[Records drawn from a dataset]

==============================

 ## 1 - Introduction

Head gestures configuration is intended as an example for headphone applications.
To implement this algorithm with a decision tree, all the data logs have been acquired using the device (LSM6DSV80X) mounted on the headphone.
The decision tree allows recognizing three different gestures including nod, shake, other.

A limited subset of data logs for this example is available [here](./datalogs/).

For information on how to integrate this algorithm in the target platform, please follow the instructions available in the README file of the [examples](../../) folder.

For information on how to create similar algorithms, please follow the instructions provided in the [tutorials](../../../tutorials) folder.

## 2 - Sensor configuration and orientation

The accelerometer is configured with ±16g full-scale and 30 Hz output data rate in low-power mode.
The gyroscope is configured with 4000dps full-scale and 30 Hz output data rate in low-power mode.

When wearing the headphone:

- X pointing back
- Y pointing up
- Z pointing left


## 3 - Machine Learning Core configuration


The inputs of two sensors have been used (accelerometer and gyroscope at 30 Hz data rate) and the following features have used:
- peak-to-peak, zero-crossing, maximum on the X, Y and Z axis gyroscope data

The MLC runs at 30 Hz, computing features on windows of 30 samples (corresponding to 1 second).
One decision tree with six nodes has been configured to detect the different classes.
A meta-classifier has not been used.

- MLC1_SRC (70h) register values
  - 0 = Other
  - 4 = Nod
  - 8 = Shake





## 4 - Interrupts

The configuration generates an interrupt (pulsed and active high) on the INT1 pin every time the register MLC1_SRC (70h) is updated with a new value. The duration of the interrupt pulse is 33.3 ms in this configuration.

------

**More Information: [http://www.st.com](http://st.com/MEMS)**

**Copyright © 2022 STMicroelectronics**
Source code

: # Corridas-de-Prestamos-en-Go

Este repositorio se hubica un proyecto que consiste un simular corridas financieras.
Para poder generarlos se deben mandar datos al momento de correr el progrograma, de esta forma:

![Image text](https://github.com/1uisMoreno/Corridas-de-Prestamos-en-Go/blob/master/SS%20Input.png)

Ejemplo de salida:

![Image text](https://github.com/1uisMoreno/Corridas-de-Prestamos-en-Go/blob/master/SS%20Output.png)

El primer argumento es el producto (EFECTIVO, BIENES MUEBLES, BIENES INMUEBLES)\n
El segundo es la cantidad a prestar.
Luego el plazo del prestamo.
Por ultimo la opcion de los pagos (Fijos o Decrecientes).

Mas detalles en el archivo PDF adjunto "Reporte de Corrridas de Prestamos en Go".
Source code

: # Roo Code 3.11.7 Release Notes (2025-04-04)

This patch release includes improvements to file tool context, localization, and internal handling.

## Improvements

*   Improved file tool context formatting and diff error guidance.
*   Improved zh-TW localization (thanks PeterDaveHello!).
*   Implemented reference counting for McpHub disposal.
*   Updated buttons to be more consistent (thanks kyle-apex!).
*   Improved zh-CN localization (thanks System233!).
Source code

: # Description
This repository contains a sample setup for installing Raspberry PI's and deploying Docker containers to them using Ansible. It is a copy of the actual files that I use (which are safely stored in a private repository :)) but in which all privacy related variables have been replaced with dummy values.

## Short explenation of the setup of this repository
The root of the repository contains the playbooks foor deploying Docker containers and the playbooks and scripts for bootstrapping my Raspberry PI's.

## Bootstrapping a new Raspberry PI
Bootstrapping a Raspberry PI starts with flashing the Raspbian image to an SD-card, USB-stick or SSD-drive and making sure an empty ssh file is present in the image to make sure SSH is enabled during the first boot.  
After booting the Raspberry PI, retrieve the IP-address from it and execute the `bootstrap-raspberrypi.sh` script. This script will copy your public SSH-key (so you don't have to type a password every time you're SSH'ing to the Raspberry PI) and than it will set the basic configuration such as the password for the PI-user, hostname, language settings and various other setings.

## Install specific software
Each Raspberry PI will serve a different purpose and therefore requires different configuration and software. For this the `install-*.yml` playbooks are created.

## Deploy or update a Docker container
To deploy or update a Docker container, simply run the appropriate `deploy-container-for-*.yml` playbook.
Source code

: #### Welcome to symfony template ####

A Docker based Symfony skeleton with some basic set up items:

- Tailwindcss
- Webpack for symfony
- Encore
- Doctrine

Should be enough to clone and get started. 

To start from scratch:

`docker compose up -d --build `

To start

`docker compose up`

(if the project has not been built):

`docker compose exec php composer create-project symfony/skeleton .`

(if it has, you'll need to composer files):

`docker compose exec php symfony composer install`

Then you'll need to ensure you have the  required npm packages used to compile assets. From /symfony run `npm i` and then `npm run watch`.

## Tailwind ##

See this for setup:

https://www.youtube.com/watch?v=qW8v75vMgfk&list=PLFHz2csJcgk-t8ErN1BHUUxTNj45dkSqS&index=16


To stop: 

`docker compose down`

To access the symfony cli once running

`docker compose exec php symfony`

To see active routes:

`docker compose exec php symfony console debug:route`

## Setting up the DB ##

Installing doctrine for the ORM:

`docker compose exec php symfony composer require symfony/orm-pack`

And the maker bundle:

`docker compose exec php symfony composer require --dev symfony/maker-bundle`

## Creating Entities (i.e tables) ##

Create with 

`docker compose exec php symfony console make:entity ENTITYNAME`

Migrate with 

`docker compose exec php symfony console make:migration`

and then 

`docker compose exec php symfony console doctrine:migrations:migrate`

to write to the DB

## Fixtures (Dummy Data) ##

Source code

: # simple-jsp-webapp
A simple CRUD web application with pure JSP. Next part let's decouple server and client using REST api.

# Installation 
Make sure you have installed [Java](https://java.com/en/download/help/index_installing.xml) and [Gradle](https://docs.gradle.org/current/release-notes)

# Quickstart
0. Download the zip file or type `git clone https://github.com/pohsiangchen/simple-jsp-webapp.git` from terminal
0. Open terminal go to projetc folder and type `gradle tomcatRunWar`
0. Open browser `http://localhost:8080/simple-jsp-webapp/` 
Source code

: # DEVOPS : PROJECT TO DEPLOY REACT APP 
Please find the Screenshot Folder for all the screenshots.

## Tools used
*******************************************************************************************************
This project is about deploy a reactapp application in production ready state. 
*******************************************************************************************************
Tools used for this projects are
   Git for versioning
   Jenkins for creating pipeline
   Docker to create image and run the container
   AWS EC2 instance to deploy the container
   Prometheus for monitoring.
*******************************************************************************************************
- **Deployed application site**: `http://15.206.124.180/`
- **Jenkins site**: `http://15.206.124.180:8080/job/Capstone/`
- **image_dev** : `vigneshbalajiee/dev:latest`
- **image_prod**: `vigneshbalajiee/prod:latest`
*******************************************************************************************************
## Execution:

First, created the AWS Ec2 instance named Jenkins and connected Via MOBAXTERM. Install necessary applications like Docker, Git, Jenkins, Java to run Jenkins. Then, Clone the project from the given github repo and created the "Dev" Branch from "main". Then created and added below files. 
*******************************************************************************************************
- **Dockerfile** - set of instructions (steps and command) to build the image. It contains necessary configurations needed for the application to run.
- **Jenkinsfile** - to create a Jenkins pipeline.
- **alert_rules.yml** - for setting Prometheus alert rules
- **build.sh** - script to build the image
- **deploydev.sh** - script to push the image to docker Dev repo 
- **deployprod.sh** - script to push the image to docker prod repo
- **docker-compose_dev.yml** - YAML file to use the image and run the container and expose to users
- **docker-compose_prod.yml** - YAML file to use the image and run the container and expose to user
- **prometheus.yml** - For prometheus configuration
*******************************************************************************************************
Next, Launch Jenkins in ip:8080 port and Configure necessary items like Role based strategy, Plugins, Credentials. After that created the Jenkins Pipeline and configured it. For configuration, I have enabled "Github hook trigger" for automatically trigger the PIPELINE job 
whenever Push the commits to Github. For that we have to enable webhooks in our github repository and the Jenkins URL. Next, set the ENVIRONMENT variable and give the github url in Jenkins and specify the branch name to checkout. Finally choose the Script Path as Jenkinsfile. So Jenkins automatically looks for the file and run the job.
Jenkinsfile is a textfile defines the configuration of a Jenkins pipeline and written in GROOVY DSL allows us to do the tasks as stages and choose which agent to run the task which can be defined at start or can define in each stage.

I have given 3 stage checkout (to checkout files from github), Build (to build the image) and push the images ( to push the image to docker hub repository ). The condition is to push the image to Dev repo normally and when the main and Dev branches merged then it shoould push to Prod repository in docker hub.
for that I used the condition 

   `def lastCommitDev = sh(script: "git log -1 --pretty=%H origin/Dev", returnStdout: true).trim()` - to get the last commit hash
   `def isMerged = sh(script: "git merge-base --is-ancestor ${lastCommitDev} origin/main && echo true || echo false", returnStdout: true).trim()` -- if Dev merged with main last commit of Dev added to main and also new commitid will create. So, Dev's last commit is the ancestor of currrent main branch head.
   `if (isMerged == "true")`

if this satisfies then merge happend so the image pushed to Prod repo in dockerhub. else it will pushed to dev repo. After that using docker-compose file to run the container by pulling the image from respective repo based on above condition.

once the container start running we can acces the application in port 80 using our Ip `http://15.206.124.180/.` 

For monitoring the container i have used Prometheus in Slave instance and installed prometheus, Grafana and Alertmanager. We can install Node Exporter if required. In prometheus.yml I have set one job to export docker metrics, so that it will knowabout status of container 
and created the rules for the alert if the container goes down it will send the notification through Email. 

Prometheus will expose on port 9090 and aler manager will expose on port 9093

==============================

• Task description: When you reach the line containing "Este repositorio se" in the data above, start copying exactly, and stop after the line containing "## Bootstrapping a new Raspberry PI".

• Task response:
Este repositorio se hubica un proyecto que consiste un simular corridas financieras.
Para poder generarlos se deben mandar datos al momento de correr el progrograma, de esta forma:

![Image text](https://github.com/1uisMoreno/Corridas-de-Prestamos-en-Go/blob/master/SS%20Input.png)

Ejemplo de salida:

![Image text](https://github.com/1uisMoreno/Corridas-de-Prestamos-en-Go/blob/master/SS%20Output.png)

El primer argumento es el producto (EFECTIVO, BIENES MUEBLES, BIENES INMUEBLES)\n
El segundo es la cantidad a prestar.
Luego el plazo del prestamo.
Por ultimo la opcion de los pagos (Fijos o Decrecientes).

Mas detalles en el archivo PDF adjunto "Reporte de Corrridas de Prestamos en Go".
Source code

: # Roo Code 3.11.7 Release Notes (2025-04-04)

This patch release includes improvements to file tool context, localization, and internal handling.

## Improvements

*   Improved file tool context formatting and diff error guidance.
*   Improved zh-TW localization (thanks PeterDaveHello!).
*   Implemented reference counting for McpHub disposal.
*   Updated buttons to be more consistent (thanks kyle-apex!).
*   Improved zh-CN localization (thanks System233!).
Source code

: # Description
This repository contains a sample setup for installing Raspberry PI's and deploying Docker containers to them using Ansible. It is a copy of the actual files that I use (which are safely stored in a private repository :)) but in which all privacy related variables have been replaced with dummy values.

## Short explenation of the setup of this repository
The root of the repository contains the playbooks foor deploying Docker containers and the playbooks and scripts for bootstrapping my Raspberry PI's.

## Bootstrapping a new Raspberry PI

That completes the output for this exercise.